▶ _Instructions to follow_
The expected answer comprises all lines from the entries that contain the string "Poner".

Pictures paired with source code:
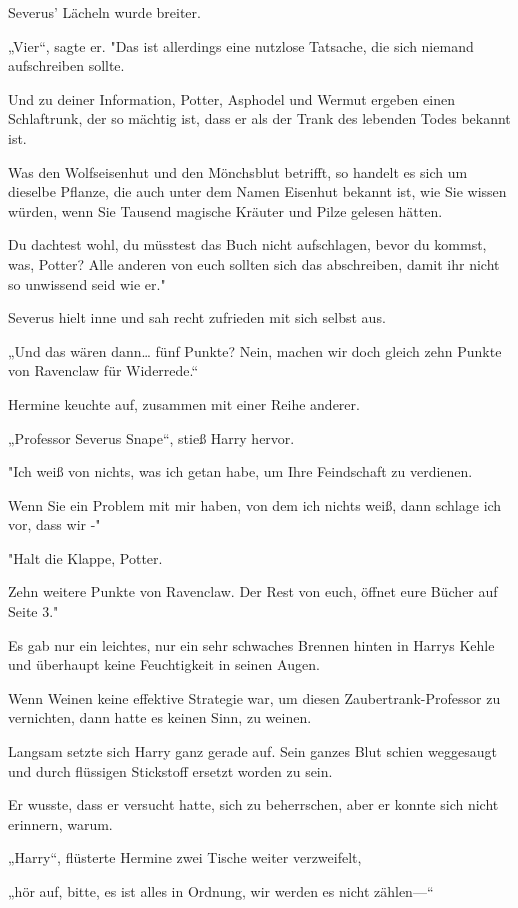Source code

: {Severus' Lächeln wurde breiter.

„Vier“, sagte er. "Das ist allerdings eine nutzlose Tatsache, die sich niemand aufschreiben sollte.

Und zu deiner Information, Potter, Asphodel und Wermut ergeben einen Schlaftrunk, der so mächtig ist, dass er als der Trank des lebenden Todes bekannt ist.

Was den Wolfseisenhut und den Mönchsblut betrifft, so handelt es sich um dieselbe Pflanze, die auch unter dem Namen Eisenhut bekannt ist, wie Sie wissen würden, wenn Sie Tausend magische Kräuter und Pilze gelesen hätten.

Du dachtest wohl, du müsstest das Buch nicht aufschlagen, bevor du kommst, was, Potter? Alle anderen von euch sollten sich das abschreiben, damit ihr nicht so unwissend seid wie er."

Severus hielt inne und sah recht zufrieden mit sich selbst aus.

„Und das wären dann… fünf Punkte? Nein, machen wir doch gleich zehn Punkte von Ravenclaw für Widerrede.“

Hermine keuchte auf, zusammen mit einer Reihe anderer.

„Professor Severus Snape“, stieß Harry hervor.

"Ich weiß von nichts, was ich getan habe, um Ihre Feindschaft zu verdienen.

Wenn Sie ein Problem mit mir haben, von dem ich nichts weiß, dann schlage ich vor, dass wir -"

"Halt die Klappe, Potter.

Zehn weitere Punkte von Ravenclaw. Der Rest von euch, öffnet eure Bücher auf Seite 3."

Es gab nur ein leichtes, nur ein sehr schwaches Brennen hinten in Harrys Kehle und überhaupt keine Feuchtigkeit in seinen Augen.

Wenn Weinen keine effektive Strategie war, um diesen Zaubertrank-Professor zu vernichten, dann hatte es keinen Sinn, zu weinen.

Langsam setzte sich Harry ganz gerade auf. Sein ganzes Blut schien weggesaugt und durch flüssigen Stickstoff ersetzt worden zu sein.

Er wusste, dass er versucht hatte, sich zu beherrschen, aber er konnte sich nicht erinnern, warum.

„Harry“, flüsterte Hermine zwei Tische weiter verzweifelt,

„hör auf, bitte, es ist alles in Ordnung, wir werden es nicht zählen—“

}
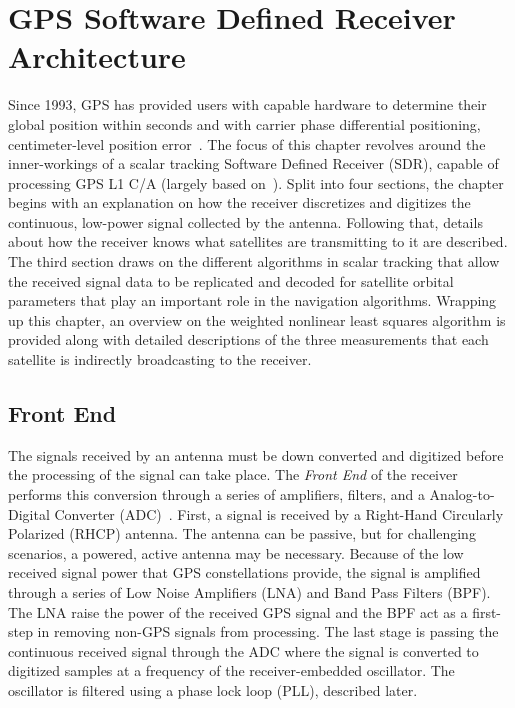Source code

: \chapter{GPS Software Defined Receiver Architecture}\label{chpater:scalartracking}
Since 1993, GPS has provided users with capable hardware to determine their global position within seconds and with carrier phase differential positioning, centimeter-level position error~\cite{humphreysLowcostPreciseVehicular2018}. The focus of this chapter revolves around the inner-workings of a scalar tracking Software Defined Receiver (SDR), capable of processing GPS L1 C/A (largely based on~\cite{millerSNAPXonaSpace2023}). Split into four sections, the chapter begins with an explanation on how the receiver discretizes and digitizes the continuous, low-power signal collected by the antenna. Following that, details about how the receiver knows what satellites are transmitting to it are described. The third section draws on the different algorithms in scalar tracking that allow the received signal data to be replicated and decoded for satellite orbital parameters that play an important role in the navigation algorithms. Wrapping up this chapter, an overview on the weighted nonlinear least squares algorithm is provided along with detailed descriptions of the three measurements that each satellite is indirectly broadcasting to the receiver.

\section{\textbf{Front End}}
The signals received by an antenna must be down converted and digitized before the processing of the signal can take place. The \textit{Front End} of the receiver performs this conversion through a series of amplifiers, filters, and a Analog-to-Digital Converter (ADC)~\cite{kaplanUnderstandingGPSPrinciples2006}. First, a signal is received by a Right-Hand Circularly Polarized (RHCP) antenna. The antenna can be passive, but for challenging scenarios, a powered, active antenna may be necessary. Because of the low received signal power that GPS constellations provide, the signal is amplified through a series of Low Noise Amplifiers (LNA) and Band Pass Filters (BPF). The LNA raise the power of the received GPS signal and the BPF act as a first-step in removing non-GPS signals from processing. The last stage is passing the continuous received signal through the ADC where the signal is converted to digitized samples at a frequency of the receiver-embedded oscillator. The oscillator is filtered using a phase lock loop (PLL), described later.

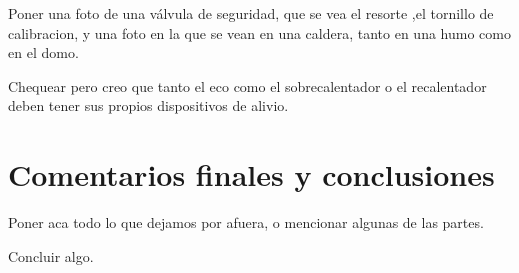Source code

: Poner una foto de una válvula de seguridad, que se vea el resorte ,el tornillo de calibracion, y una foto en la que se vean en una caldera, tanto en una humo como en el domo.

Chequear pero creo que tanto el eco como el sobrecalentador o el recalentador deben tener sus propios dispositivos de alivio.








\newpage
\section{Comentarios finales y conclusiones}

Poner aca todo lo que dejamos por afuera, o mencionar algunas de las partes.

Concluir algo.























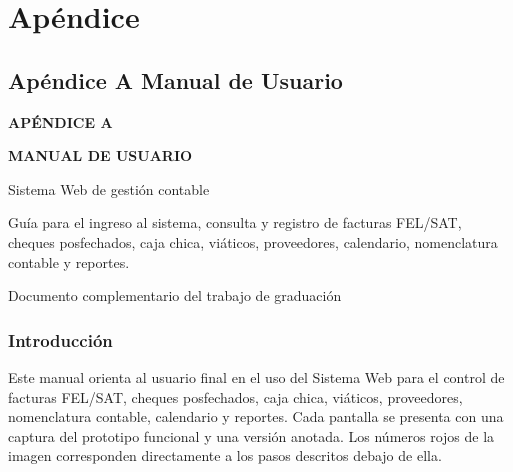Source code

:
\newpage
{}
\section*{Apéndice}\label{Apendice}

\appendix
\setcounter{section}{1}
\renewcommand{\thesection}{\Alph{section}}
\renewcommand{\thesubsection}{\thesection.\arabic{subsection}}
\renewcommand{\thesubsubsection}{\thesection.\arabic{subsubsection}}
\renewcommand{\thefigure}{\thesection\arabic{figure}}
\renewcommand{\thetable}{\thesection\arabic{table}}
\setcounter{figure}{0}
\setcounter{table}{0}
\setcounter{subsubsection}{0}
\captionsetup{list=false}
\pagestyle{cuerpo}

\setcounter{subsection}{0}
{}
\subsection*{Apéndice A Manual de Usuario}\label{ap:Manual-de-Usuario}
\begin{center}
\vspace*{2cm}
{\Large\textbf{APÉNDICE A}}\par
\vspace{1.5cm}
{\Large\textbf{MANUAL DE USUARIO}}\par
\vspace{0.8cm}
{\large Sistema Web de gestión contable}\par
\vspace{2cm}
\begin{minipage}{0.82\textwidth}
\centering
Guía para el ingreso al sistema, consulta y registro de facturas FEL/SAT, cheques posfechados, caja chica, viáticos, proveedores, calendario, nomenclatura contable y reportes.
\end{minipage}
\vfill
Documento complementario del trabajo de graduación\par
\end{center}


\setlength{\parindent}{1.27cm}
\setlength{\parskip}{0pt}

\subsubsection{Introducción}
Este manual orienta al usuario final en el uso del Sistema Web para el control de facturas FEL/SAT, cheques posfechados, caja chica, viáticos, proveedores, nomenclatura contable, calendario y reportes. Cada pantalla se presenta con una captura del prototipo funcional y una versión anotada. Los números rojos de la imagen corresponden directamente a los pasos descritos debajo de ella.

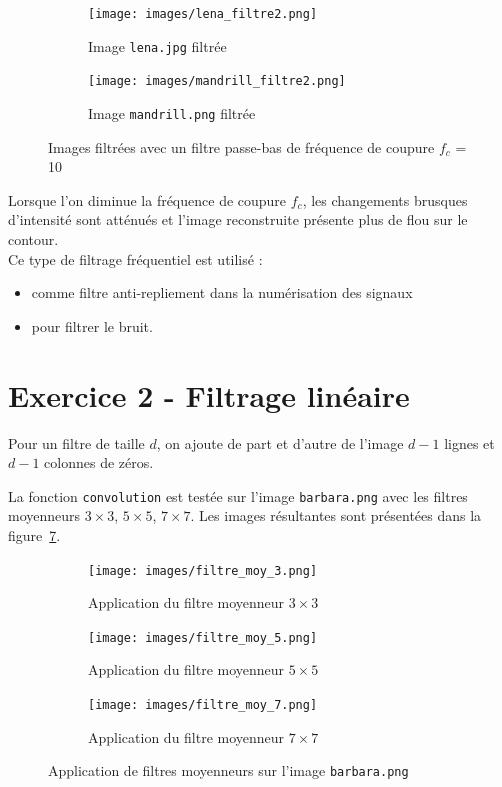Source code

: \documentclass[a4paper]{article}
\newcommand{\figref}[1]{figure~\ref{#1}}
\begin{document}
\begin{figure}[H]
    \centering
    \begin{subfigure}[c]{0.46\textwidth}
        \centering
        \texttt{[image: images/lena\_filtre2.png]}
        \caption{Image \texttt{lena.jpg} filtrée} 
    \label{subfig:lena-filtre-2}
    \end{subfigure}
    \begin{subfigure}[c]{0.46\textwidth}
        \centering
        \texttt{[image: images/mandrill\_filtre2.png]}
        \caption{Image \texttt{mandrill.png} filtrée} 
    \label{subfig:mandrill-filtre2}
    \end{subfigure}
    \caption{Images filtrées avec un filtre passe-bas de fréquence de coupure
    $f_c$ = 10}
    \label{fig:filtrage-lena1}
\end{figure}


Lorsque l'on diminue la fréquence de coupure $f_c$, les changements brusques
d'intensité sont atténués et l'image reconstruite présente plus de flou sur le
contour. \\

Ce type de filtrage fréquentiel est utilisé :
\begin{itemize}
    \item comme filtre anti-repliement dans la numérisation des signaux
    \item pour filtrer le bruit.
\end{itemize}

\section*{Exercice 2 - Filtrage linéaire}

Pour un filtre de taille $d$, on ajoute de part et d'autre de l'image $d-1$
lignes et $d-1$ colonnes de zéros.

La fonction \texttt{convolution} est testée sur l'image \texttt{barbara.png}
avec les filtres moyenneurs $3 \times 3$, $5 \times 5$, $7 \times 7$. Les images
résultantes sont présentées dans la \figref{fig:filtre-moy}.

\begin{figure}[H]
    \centering
    \begin{subfigure}[c]{0.3\textwidth}
        \centering
        \texttt{[image: images/filtre\_moy\_3.png]}
        \caption{Application du filtre moyenneur $3 \times 3$} 
        \label{subfig:filtre-moy-3}
    \end{subfigure}
    \begin{subfigure}[c]{0.3\textwidth}
        \centering
        \texttt{[image: images/filtre\_moy\_5.png]}
        \caption{Application du filtre moyenneur $5 \times 5$} 
        \label{subfig:filtre-moy-5}
    \end{subfigure}
    \begin{subfigure}[c]{0.3\textwidth}
        \centering
        \texttt{[image: images/filtre\_moy\_7.png]}
        \caption{Application du filtre moyenneur $7 \times 7$} 
        \label{subfig:filtre-moy-7}
    \end{subfigure}
    \caption{Application de filtres moyenneurs sur l'image \texttt{barbara.png}}
    \label{fig:filtre-moy}
\end{figure}
\end{document}
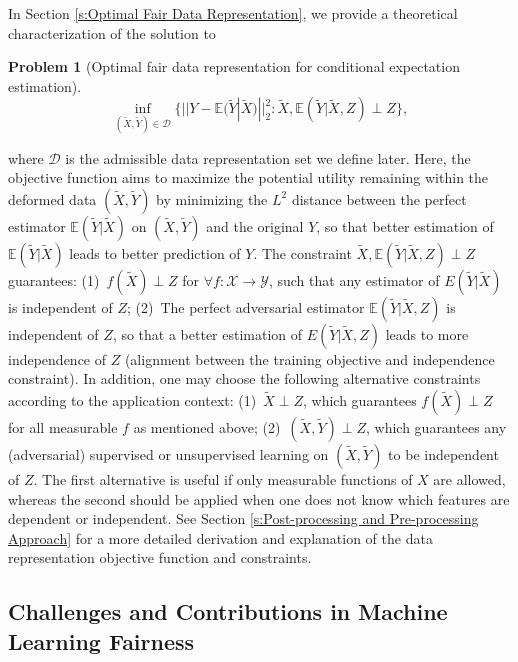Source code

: \documentclass[twoside,11pt]{article}
\newtheorem{prob}{Problem}
\begin{document}
In Section \ref{s:Optimal Fair Data Representation}, we provide a theoretical characterization of the solution to \begin{prob}[Optimal fair data representation for conditional expectation estimation]\label{prob:Optimal Fair Data Representation for Conditional Expectation Estimation}
\begin{equation}\label{eq:optimal fair data representation problem}
\inf_{(\tilde{X}, \tilde{Y}) \in \mathcal{D}} \{ ||Y - \mathbb{E}(\tilde{Y}|\tilde{X})||^2_2 : \tilde{X}, \mathbb{E}(\tilde{Y}|\tilde{X},Z) \perp Z\},
\end{equation}
\end{prob}
where $\mathcal{D}$ is the admissible data representation set we define later. Here, the objective function aims to maximize the potential utility remaining within the deformed data $(\tilde{X},\tilde{Y})$ by minimizing the $L^2$ distance between the perfect estimator $\mathbb{E}(\tilde{Y}|\tilde{X})$ on $(\tilde{X},\tilde{Y})$ and the original $Y$, so that better estimation of $\mathbb{E}(\tilde{Y}|\tilde{X})$ leads to better prediction of $Y$. The constraint $\tilde{X}, \mathbb{E}(\tilde{Y}|\tilde{X},Z) \perp Z$ guarantees: (1)~$f(\tilde{X}) \perp Z$ for $\forall f: \mathcal{X} \rightarrow \mathcal{Y}$, such that any estimator of $E(\tilde{Y}|\tilde{X})$ is independent of $Z$; (2)~The perfect adversarial estimator $\mathbb{E}(\tilde{Y}|\tilde{X},Z)$ is independent of $Z$, so that a better estimation of $E(\tilde{Y}|\tilde{X},Z)$ leads to more independence of $Z$ (alignment between the training objective and independence constraint).  In addition, one may choose the following alternative constraints according to the application context: (1)~$\tilde{X} \perp Z$, which guarantees $f(\tilde{X}) \perp Z$ for all measurable $f$ as mentioned above; (2)~$(\tilde{X}, \tilde{Y}) \perp Z$, which guarantees any (adversarial) supervised or unsupervised learning on $(\tilde{X},\tilde{Y})$ to be independent of $Z$. The first alternative is useful if only measurable functions of $X$ are allowed, whereas the second should be applied when one does not know which features are dependent or independent. See Section \ref{s:Post-processing and Pre-processing Approach} for a more detailed derivation and explanation of the data representation objective function and constraints.

\subsection{Challenges and Contributions in Machine Learning Fairness} \label{s:Challenge and Contribution}
\end{document}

▶ _Exercise output_
: Poner una foto de una válvula de seguridad, que se vea el resorte ,el tornillo de calibracion, y una foto en la que se vean en una caldera, tanto en una humo como en el domo.
Poner aca todo lo que dejamos por afuera, o mencionar algunas de las partes.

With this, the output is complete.